Filter the listing below, copying every line in which the word "Iddo" appears.

§ INPUT FOR THIS TASK
•••••
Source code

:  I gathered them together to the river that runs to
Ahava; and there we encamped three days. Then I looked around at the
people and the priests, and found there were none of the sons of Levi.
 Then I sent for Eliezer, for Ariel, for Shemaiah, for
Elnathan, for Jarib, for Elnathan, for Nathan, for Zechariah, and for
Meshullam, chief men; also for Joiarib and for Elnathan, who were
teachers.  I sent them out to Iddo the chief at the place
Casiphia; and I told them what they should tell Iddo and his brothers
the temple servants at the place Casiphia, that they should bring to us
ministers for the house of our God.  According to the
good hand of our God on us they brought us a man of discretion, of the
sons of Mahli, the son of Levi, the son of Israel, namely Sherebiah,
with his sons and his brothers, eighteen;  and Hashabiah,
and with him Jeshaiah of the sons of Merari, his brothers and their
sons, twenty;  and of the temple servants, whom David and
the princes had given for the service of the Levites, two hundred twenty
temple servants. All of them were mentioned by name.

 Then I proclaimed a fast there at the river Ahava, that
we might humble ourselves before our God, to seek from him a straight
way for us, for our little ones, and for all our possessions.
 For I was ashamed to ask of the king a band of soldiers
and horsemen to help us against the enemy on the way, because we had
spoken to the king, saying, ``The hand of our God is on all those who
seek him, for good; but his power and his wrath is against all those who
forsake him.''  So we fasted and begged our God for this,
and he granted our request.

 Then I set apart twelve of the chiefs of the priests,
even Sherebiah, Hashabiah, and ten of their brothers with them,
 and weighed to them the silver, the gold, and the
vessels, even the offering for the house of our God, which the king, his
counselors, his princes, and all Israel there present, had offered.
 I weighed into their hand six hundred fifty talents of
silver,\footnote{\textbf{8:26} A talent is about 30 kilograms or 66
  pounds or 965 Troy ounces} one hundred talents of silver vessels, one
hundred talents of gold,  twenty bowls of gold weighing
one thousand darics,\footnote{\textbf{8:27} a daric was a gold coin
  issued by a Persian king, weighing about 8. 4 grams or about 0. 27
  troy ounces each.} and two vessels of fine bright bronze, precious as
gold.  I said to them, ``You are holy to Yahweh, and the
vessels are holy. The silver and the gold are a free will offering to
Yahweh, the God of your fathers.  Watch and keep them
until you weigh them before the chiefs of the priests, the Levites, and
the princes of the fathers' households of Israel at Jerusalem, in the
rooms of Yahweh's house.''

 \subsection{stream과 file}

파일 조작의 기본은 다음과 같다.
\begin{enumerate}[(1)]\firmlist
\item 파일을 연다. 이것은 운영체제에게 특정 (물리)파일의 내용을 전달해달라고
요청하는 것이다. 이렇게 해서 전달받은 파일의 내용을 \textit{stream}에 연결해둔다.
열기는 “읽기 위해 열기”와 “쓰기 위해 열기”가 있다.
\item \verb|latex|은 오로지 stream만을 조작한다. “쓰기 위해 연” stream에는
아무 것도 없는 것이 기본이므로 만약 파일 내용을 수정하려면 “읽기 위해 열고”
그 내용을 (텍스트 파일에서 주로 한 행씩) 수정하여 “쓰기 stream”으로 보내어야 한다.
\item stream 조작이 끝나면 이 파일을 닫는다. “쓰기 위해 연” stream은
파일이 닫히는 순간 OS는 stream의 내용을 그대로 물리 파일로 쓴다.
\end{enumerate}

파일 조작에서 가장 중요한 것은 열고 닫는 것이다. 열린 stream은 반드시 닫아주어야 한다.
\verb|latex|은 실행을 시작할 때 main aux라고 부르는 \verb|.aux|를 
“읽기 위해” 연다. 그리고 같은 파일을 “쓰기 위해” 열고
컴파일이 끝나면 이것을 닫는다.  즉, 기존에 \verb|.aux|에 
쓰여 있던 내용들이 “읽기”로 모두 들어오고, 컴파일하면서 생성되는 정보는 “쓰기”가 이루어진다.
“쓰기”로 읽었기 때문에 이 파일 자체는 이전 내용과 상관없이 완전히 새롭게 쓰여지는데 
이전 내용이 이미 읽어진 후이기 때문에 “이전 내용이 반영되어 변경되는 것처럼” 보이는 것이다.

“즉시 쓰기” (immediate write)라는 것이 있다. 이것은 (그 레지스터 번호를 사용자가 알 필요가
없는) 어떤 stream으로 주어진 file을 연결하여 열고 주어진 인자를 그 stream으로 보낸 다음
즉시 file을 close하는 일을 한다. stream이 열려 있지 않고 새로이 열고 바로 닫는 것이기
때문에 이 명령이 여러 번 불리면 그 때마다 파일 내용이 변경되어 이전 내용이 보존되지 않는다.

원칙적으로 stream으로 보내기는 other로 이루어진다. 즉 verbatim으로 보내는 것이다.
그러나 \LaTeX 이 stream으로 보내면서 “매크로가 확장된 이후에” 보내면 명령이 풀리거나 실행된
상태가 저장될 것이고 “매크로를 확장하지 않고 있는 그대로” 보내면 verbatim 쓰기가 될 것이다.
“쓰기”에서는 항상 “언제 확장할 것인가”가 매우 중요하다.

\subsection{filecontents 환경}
•••••
§ THE COMPLETED TASK
teachers.  I sent them out to Iddo the chief at the place
Casiphia; and I told them what they should tell Iddo and his brothers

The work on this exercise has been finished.